Another feature, ‘Point Zoom’ allows users to identify a target in a video and zoom smoothly towards it at a controllable speed — perfect for comedic effect.

‘Graphy’ was also interesting, letting users import manual camera settings from mobile pictures taken by pros — though the settings seemed to require ideal matching lighting to that shown in the pictures, or the results came out underwhelming.

Around the front is a 90-degree 5-megapixel selfie camera with a f/2.2 aperture that shot well and features LG’s handy fist trigger function for super-casual looking self-portraits.
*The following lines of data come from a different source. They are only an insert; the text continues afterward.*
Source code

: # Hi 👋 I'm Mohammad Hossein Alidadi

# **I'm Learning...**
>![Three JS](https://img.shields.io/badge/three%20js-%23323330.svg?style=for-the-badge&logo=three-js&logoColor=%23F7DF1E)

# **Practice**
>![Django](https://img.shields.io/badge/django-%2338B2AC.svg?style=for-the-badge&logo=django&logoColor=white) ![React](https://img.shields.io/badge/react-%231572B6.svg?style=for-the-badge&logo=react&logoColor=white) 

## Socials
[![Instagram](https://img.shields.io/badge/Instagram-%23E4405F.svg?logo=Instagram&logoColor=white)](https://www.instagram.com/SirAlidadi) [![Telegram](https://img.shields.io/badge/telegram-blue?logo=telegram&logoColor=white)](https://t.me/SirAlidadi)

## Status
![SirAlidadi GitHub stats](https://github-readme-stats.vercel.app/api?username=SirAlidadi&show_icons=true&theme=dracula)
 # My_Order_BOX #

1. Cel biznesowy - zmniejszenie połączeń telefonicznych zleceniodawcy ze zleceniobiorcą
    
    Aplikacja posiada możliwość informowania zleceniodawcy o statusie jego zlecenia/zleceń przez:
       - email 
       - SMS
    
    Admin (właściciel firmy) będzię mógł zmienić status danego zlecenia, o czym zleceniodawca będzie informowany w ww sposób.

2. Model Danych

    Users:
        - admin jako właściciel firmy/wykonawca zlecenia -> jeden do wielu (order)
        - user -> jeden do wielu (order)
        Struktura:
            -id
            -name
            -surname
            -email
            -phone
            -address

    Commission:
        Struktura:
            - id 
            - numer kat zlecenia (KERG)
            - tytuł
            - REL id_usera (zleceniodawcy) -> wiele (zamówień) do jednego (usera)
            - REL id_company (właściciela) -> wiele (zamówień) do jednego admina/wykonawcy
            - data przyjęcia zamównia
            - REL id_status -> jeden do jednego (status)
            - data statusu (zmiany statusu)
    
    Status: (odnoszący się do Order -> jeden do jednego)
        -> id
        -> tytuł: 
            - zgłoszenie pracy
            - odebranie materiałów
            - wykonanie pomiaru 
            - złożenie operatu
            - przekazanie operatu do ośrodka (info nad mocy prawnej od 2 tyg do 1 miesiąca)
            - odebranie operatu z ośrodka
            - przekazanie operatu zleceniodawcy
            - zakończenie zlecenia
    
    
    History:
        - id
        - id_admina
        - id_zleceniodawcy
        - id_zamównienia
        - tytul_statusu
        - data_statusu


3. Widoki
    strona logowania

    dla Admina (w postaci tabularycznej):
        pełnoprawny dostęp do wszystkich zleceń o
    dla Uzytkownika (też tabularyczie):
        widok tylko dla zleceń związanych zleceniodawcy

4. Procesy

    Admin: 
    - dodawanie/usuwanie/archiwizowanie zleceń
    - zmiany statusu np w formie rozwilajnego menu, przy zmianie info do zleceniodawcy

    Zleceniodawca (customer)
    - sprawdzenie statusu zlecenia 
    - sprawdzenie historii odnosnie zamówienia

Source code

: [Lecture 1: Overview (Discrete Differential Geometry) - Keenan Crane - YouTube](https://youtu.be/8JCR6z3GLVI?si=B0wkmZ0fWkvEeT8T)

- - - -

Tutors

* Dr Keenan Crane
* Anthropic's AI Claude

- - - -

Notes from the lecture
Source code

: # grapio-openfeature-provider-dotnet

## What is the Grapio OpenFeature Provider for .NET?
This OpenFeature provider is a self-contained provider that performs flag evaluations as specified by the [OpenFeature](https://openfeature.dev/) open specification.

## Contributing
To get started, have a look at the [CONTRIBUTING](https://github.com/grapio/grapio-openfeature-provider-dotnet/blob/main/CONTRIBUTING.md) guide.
Building on audio greatness

The LG V20 and V10 were both known for their audio prowess, and the V30 aims to remain one of the best audio experiences in the high-end smartphone market.

The V30 will include the same high-fidelity (Hi-Fi) Quad digital to analog converter (DAC) that was first introduced with the V20, with a few key upgrades. The handset contains a 32-bit Advanced Hi-Fi Quad DAC powered by ESS Technology’s SABRE ES9218P, and brings along two new features: digital filters and sound presets.

Both allow for more customization of sound. Digital filters, say LG, improve ‘pre- and post-ringing of the impulse’ response with customizable filters. Additionally, LG created four pre-programmed settings for audio: enhanced, detailed, live and bass – which can be used depending on the user’s preference.

In testing out the V30’s sound, I found it to be crisply detailed, with each instrument in the trial song sounding unique and unmerged with the others.

With more flagships yet to come and many features to test further, it’s difficult to say whether the V30 will turn into a hit for the company – but at first glance, the phone’s extensive laundry list of high-end specs and unique features make it a serious contender in the market.

Update 01/09/17: LG has updated MobileSyrup that “due to licensing restrictions, LG Canada will not be offering B&O headphones with the LG V30.” The article has been updated to reflect that fact.